Thursday, March 6, 2008,

Explore the Bible for Yourself, Part 7 of 52

IDEA: The observation of a passage begins by reading the entire book in which it is found.

PURPOSE: To have listeners understand the importance of context to the understanding of a passage.

Suppose you've decided to drive from New York to San Francisco. In addition to a road-worthy automobile and money for gas, what do you need? You need a good map.

How do you use a map? First, you need to get the overview of the journey. Then you get to the details.

I. What is the overview we take as we approach how to study the Bible? There are three phases: observation, interpretation, application.

What do these phases mean?

Observation asks, "What does the text say?" What is actually there? Interpretation asks, "What does the text mean?" Application asks, "What does the text mean to me?"

The three phases build on one another.

You don't start your Bible study by asking, "What does this mean to me?" You start by asking, "What does this passage actually say?"
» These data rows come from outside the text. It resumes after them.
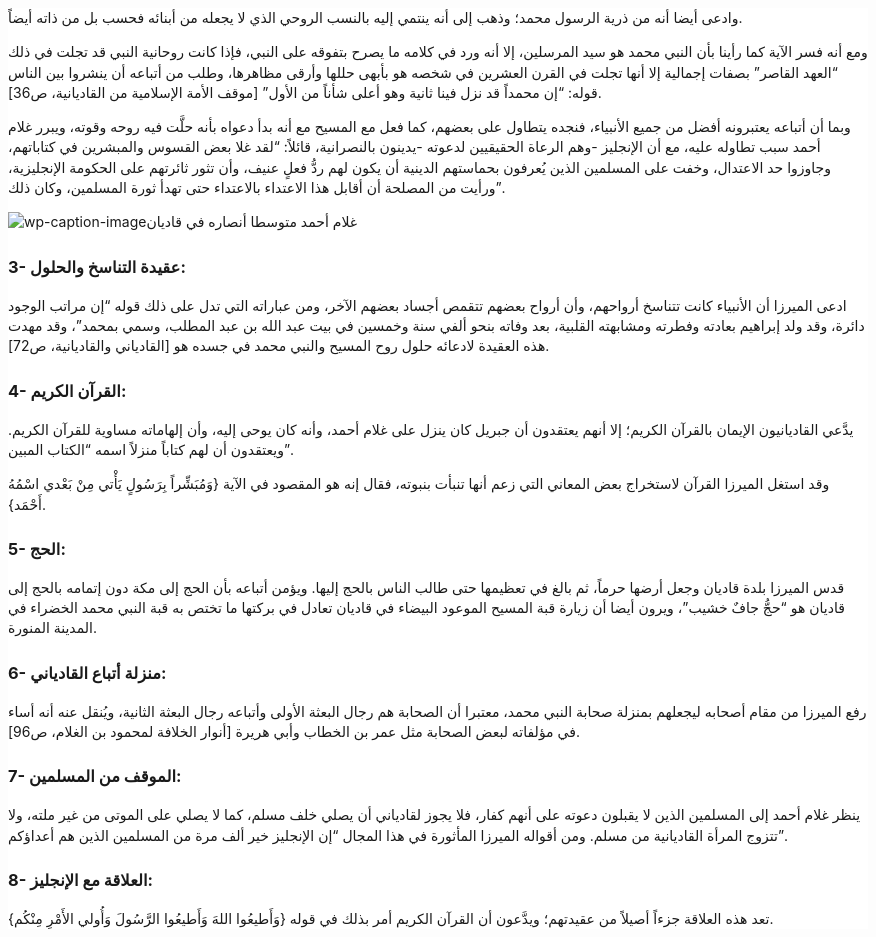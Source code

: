 وادعى أيضا أنه من ذرية الرسول محمد؛ وذهب إلى أنه ينتمي إليه بالنسب الروحي الذي لا يجعله من أبنائه فحسب بل من ذاته أيضاً.

ومع أنه فسر الآية كما رأينا بأن النبي محمد هو سيد المرسلين، إلا أنه ورد في كلامه ما يصرح بتفوقه على النبي، فإذا كانت روحانية النبي قد تجلت في ذلك “العهد القاصر” بصفات إجمالية إلا أنها تجلت في القرن العشرين في شخصه هو بأبهى حللها وأرقى مظاهرها، وطلب من أتباعه أن ينشروا بين الناس قوله: “إن محمداً قد نزل فينا ثانية وهو أعلى شأناً من الأول” [موقف الأمة الإسلامية من القاديانية، ص36].

وبما أن أتباعه يعتبرونه أفضل من جميع الأنبياء، فنجده يتطاول على بعضهم، كما فعل مع المسيح مع أنه بدأ دعواه بأنه حلَّت فيه روحه وقوته، ويبرر غلام أحمد سبب تطاوله عليه، مع أن الإنجليز -وهم الرعاة الحقيقيين لدعوته -يدينون بالنصرانية، قائلاً: “لقد غلا بعض القسوس والمبشرين في كتاباتهم، وجاوزوا حد الاعتدال، وخفت على المسلمين الذين يُعرفون بحماستهم الدينية أن يكون لهم ردُّ فعلٍ عنيف، وأن تثور ثائرتهم على الحكومة الإنجليزية، ورأيت من المصلحة أن أقابل هذا الاعتداء بالاعتداء حتى تهدأ ثورة المسلمين، وكان ذلك”.

![wp-caption-image](https://i0.wp.com/www.al-sabeel.net/wp-content/uploads/2017/08/qadian_c-18991.jpg?resize=769%2C467)غلام أحمد متوسطا أنصاره في قاديان

### **3- عقيدة التناسخ والحلول:**

 ادعى الميرزا أن الأنبياء كانت تتناسخ أرواحهم، وأن أرواح بعضهم تتقمص أجساد بعضهم الآخر، ومن عباراته التي تدل على ذلك قوله “إن مراتب الوجود دائرة، وقد ولد إبراهيم بعادته وفطرته ومشابهته القلبية، بعد وفاته بنحو ألفي سنة وخمسين في بيت عبد الله بن عبد المطلب، وسمي بمحمد”، وقد مهدت هذه العقيدة لادعائه حلول روح المسيح والنبي محمد في جسده هو [القادياني والقاديانية، ص72].

### **4- القرآن الكريم:**

 يدَّعي القاديانيون الإيمان بالقرآن الكريم؛ إلا أنهم يعتقدون أن جبريل كان ينزل على غلام أحمد، وأنه كان يوحى إليه، وأن إلهاماته مساوية للقرآن الكريم. ويعتقدون أن لهم كتاباً منزلاً اسمه “الكتاب المبين”.

وقد استغل الميرزا القرآن لاستخراج بعض المعاني التي زعم أنها تنبأت بنبوته، فقال إنه هو المقصود في الآية {وَمُبَشِّراً بِرَسُولٍ يَأْتي مِنْ بَعْدي اسْمُهُ أَحْمَد}.

### **5- الحج:**

 قدس الميرزا بلدة قاديان وجعل أرضها حرماً، ثم بالغ في تعظيمها حتى طالب الناس بالحج إليها. ويؤمن أتباعه بأن الحج إلى مكة دون إتمامه بالحج إلى قاديان هو “حجُّ جافٌ خشيب”، ويرون أيضا أن زيارة قبة المسيح الموعود البيضاء في قاديان تعادل في بركتها ما تختص به قبة النبي محمد الخضراء في المدينة المنورة.

### **6- منزلة أتباع القادياني:**

 رفع الميرزا من مقام أصحابه ليجعلهم بمنزلة صحابة النبي محمد، معتبرا أن الصحابة هم رجال البعثة الأولى وأتباعه رجال البعثة الثانية، ويُنقل عنه أنه أساء في مؤلفاته لبعض الصحابة مثل عمر بن الخطاب وأبي هريرة [أنوار الخلافة لمحمود بن الغلام، ص96].

### **7- الموقف من المسلمين:**

 ينظر غلام أحمد إلى المسلمين الذين لا يقبلون دعوته على أنهم كفار، فلا يجوز لقادياني أن يصلي خلف مسلم، كما لا يصلي على الموتى من غير ملته، ولا تتزوج المرأة القاديانية من مسلم. ومن أقواله الميرزا المأثورة في هذا المجال “إن الإنجليز خير ألف مرة من المسلمين الذين هم أعداؤكم”.

### **8- العلاقة مع الإنجليز:**

 تعد هذه العلاقة جزءاً أصيلاً من عقيدتهم؛ ويدَّعون أن القرآن الكريم أمر بذلك في قوله {وَأَطيعُوا اللهَ وَأَطيعُوا الرَّسُولَ وَأُولي الأَمْرِ مِنْكُم}.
Then what did it mean to the people to whom it was written? When you've answered those questions, you can then ask, "What does this mean to me?"

On the letterhead of policy letters sent out periodically to the managing directors of the Allied Stores Corp. is the following:

To look is one thing.

To see what you look at is another.

To understand what you see is a third.

To learn from what you understand is still something else. But to ACT on what you learn is all that really matters.

II. To observe the passage you're studying, you must see it in its context.